Once upon a time there was a preacher inveighing against the Demon Rum. For a demonstration he took a bottle of moonshine and dropped a live worm into it. The worm quickly quit wriggling and died. He asked the congregation what they should conclude from this. And the drunk in the back (all these joke congregations have one) hollered "If you don't want to get worms, drink moonshine!"

IMO we have a similar situation where Glenn Reynolds cites big reductions in atmospheric SO2 and other substances during last year's blackout in the Ohio Valley.

So what does this tell us? That power plants are particularly filthy? Or that the atmosphere recovers rapidly from such influxes?

Always be suspicious when numbers are given in percentages. What is important is whether the typical numbers were dangerous. Were they? We can't tell from GR's cite.

At the end we read:
the spectacular overnight improvements in air quality "may result from underestimation of emission from power plants, inaccurate representation of power plant effluent in emission models or unaccounted-for atomospheric chemical reactions." (Marufu et al., Geophysical Research Letters, vol 31, L13106, 2004.)
There could be other issues too, such as weather in the vicinity - if winds came from a different direction or there was a good rain the results could be skewed significantly also.

So perhaps the most appropriate conclusion to reach is that the atmospheric scientists are wrong again.
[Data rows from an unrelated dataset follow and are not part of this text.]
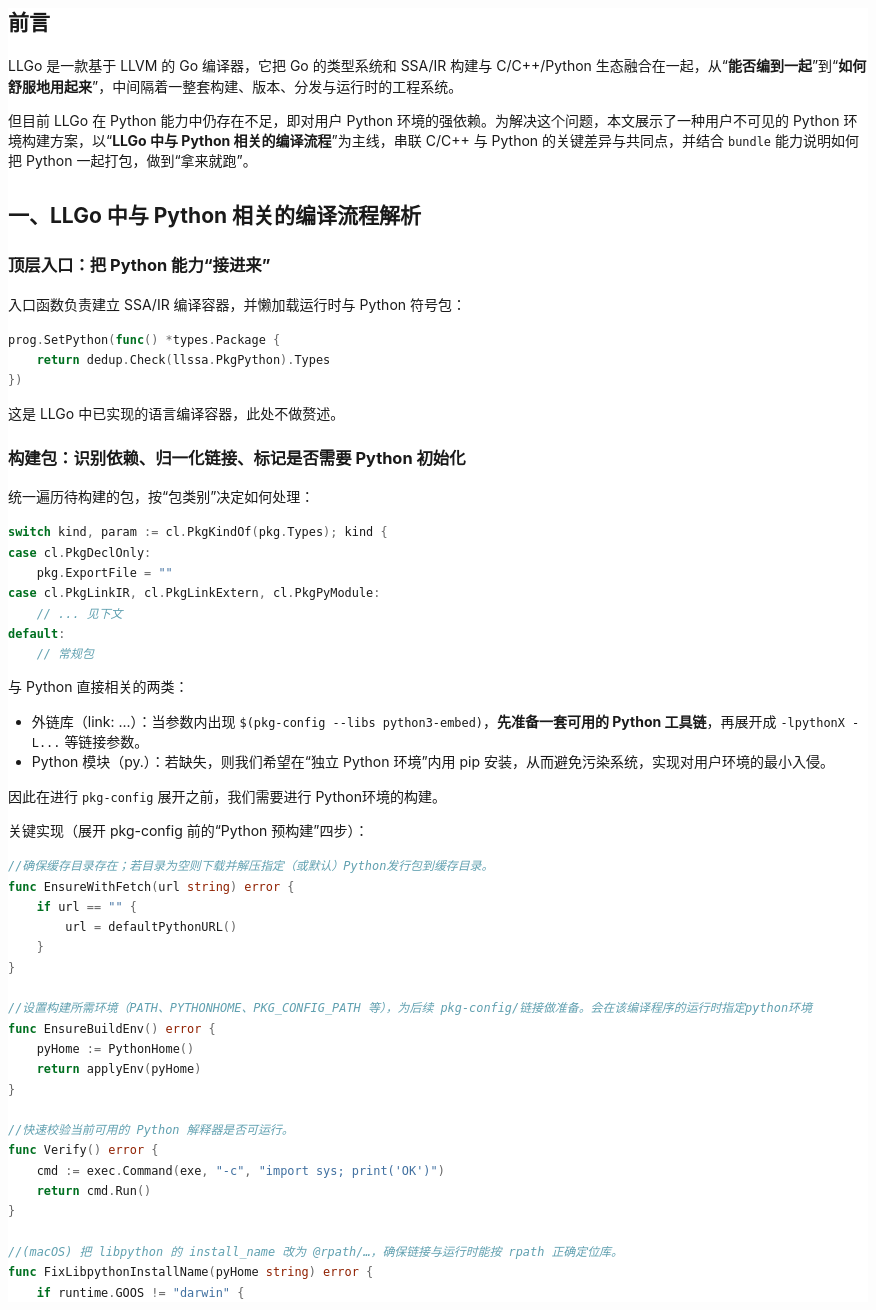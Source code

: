 ## 前言

LLGo 是一款基于 LLVM 的 Go 编译器，它把 Go 的类型系统和 SSA/IR 构建与 C/C++/Python 生态融合在一起，从“**能否编到一起**”到“**如何舒服地用起来**”，中间隔着一整套构建、版本、分发与运行时的工程系统。

但目前 LLGo 在 Python 能力中仍存在不足，即对用户 Python 环境的强依赖。为解决这个问题，本文展示了一种用户不可见的 Python 环境构建方案，以“**LLGo 中与 Python 相关的编译流程**”为主线，串联 C/C++ 与 Python 的关键差异与共同点，并结合 `bundle` 能力说明如何把 Python 一起打包，做到“拿来就跑”。

## 一、LLGo 中与 Python 相关的编译流程解析

### 顶层入口：把 Python 能力“接进来”

入口函数负责建立 SSA/IR 编译容器，并懒加载运行时与 Python 符号包：

```go
prog.SetPython(func() *types.Package {
	return dedup.Check(llssa.PkgPython).Types
})
```

这是 LLGo 中已实现的语言编译容器，此处不做赘述。

### 构建包：识别依赖、归一化链接、标记是否需要 Python 初始化

统一遍历待构建的包，按“包类别”决定如何处理：
```go
switch kind, param := cl.PkgKindOf(pkg.Types); kind {
case cl.PkgDeclOnly:
	pkg.ExportFile = ""
case cl.PkgLinkIR, cl.PkgLinkExtern, cl.PkgPyModule:
	// ... 见下文
default:
	// 常规包
```

与 Python 直接相关的两类：
  - 外链库（link: ...）：当参数内出现 `$(pkg-config --libs python3-embed)`，**先准备一套可用的 Python 工具链**，再展开成 `-lpythonX -L...` 等链接参数。
  - Python 模块（py.<module>）：若缺失，则我们希望在“独立 Python 环境”内用 pip 安装，从而避免污染系统，实现对用户环境的最小入侵。

因此在进行 `pkg-config` 展开之前，我们需要进行 Python环境的构建。

关键实现（展开 pkg-config 前的“Python 预构建”四步）：
```go
//确保缓存目录存在；若目录为空则下载并解压指定（或默认）Python发行包到缓存目录。
func EnsureWithFetch(url string) error {
	if url == "" {
		url = defaultPythonURL()
	}
}

//设置构建所需环境（PATH、PYTHONHOME、PKG_CONFIG_PATH 等），为后续 pkg-config/链接做准备。会在该编译程序的运行时指定python环境
func EnsureBuildEnv() error {
	pyHome := PythonHome()
	return applyEnv(pyHome)
}

//快速校验当前可用的 Python 解释器是否可运行。
func Verify() error {
	cmd := exec.Command(exe, "-c", "import sys; print('OK')")
	return cmd.Run()
}

//(macOS) 把 libpython 的 install_name 改为 @rpath/…，确保链接与运行时能按 rpath 正确定位库。
func FixLibpythonInstallName(pyHome string) error {
	if runtime.GOOS != "darwin" {
```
Remember that the next time we hear about anthropogenic global warming.

Having once worked in TVA country not too far from the Widows Creek generating station, I heard the stories. Supposedly things were done differently at night when it was harder to see the smoke, etc. And experienced dirt-burner engineers know better than to drive nice cars to work - get a beater to absorb the abuse from the pollution.
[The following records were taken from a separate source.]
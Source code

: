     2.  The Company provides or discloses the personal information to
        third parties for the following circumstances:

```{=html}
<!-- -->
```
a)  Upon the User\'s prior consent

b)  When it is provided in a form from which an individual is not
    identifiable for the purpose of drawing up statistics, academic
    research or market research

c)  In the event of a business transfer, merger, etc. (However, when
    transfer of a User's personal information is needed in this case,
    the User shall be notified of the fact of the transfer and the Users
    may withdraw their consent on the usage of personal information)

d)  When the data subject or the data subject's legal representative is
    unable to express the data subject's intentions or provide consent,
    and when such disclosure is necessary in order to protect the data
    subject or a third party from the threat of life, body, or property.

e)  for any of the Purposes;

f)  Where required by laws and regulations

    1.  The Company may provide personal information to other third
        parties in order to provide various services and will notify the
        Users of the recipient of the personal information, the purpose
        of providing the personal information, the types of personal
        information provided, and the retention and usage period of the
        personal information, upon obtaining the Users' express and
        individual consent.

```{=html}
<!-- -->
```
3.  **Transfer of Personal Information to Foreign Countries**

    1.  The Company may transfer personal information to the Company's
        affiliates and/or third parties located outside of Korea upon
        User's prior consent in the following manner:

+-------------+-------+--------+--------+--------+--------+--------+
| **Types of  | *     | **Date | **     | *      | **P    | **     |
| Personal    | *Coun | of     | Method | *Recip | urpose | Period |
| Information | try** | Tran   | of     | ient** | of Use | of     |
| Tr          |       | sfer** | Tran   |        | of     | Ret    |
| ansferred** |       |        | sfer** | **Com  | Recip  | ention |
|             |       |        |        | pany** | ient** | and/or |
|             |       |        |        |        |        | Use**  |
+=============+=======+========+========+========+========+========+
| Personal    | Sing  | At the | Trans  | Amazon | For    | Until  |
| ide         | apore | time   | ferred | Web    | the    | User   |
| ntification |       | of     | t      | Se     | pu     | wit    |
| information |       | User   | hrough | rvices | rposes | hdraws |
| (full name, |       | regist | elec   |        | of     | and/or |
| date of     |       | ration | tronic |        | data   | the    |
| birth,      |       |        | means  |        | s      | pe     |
Things have changed since then so perhaps I'm too harsh. And I have something of a conflict of interest in that I worked in the nuclear power industry for 10 years before I was starved out in the early 1990's. I was one of those guys who'd remind people that in normal operation a coal plant released more radioactive substances into the environment than a nuclear power plant does.
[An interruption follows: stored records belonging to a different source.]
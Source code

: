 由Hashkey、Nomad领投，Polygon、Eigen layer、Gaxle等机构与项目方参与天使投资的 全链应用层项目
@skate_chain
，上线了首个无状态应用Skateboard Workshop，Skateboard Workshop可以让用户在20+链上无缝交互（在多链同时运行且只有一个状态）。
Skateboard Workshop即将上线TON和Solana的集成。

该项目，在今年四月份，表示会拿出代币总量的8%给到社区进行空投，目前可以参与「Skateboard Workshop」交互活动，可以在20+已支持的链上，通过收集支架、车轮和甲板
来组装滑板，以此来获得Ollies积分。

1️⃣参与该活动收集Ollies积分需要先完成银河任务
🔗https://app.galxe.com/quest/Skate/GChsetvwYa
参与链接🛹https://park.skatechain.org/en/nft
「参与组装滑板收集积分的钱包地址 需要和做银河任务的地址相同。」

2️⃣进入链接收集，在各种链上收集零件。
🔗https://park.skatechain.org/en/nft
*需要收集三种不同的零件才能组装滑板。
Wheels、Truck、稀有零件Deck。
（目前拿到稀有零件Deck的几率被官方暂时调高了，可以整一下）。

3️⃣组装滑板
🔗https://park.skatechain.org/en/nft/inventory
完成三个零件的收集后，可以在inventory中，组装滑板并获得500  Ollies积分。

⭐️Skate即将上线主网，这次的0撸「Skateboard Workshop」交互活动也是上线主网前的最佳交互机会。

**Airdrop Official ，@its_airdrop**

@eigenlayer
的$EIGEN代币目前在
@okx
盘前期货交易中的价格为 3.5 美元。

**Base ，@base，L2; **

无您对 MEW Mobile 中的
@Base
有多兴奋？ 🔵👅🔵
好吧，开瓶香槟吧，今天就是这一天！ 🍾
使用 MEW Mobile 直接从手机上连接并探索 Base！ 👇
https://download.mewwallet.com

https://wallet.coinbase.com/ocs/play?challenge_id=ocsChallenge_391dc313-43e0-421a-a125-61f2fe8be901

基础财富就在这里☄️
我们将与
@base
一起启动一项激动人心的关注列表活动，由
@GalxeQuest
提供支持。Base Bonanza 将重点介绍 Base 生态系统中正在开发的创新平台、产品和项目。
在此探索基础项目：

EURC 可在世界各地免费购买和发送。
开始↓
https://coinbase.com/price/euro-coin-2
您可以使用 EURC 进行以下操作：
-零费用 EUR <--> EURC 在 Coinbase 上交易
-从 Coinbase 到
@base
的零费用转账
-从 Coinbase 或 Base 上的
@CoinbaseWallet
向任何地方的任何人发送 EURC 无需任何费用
But I'm also one of those guys who knows our alternatives and has worked in the utility industry. I stand to profit from energy technologies regardless of the source of the power or whether demand goes up or down. So while I won't claim I'm a savant on energy issues, I'm more aware of them than the average citizen.

Later GR writes "I've always felt -- as many people who live in TVA country do -- that burning coal to generate power is an absolutely filthy and destructive habit." This is the guy who raves about nanotech and other cutting-edge technologies. Who's to say that we won't someday find technologies for extracting the energy from coal economically without throwing away potentially useful constituents like the sulfur that currently gets dumped into the atmosphere as SO2?

In fact, the cure might involve nanotech....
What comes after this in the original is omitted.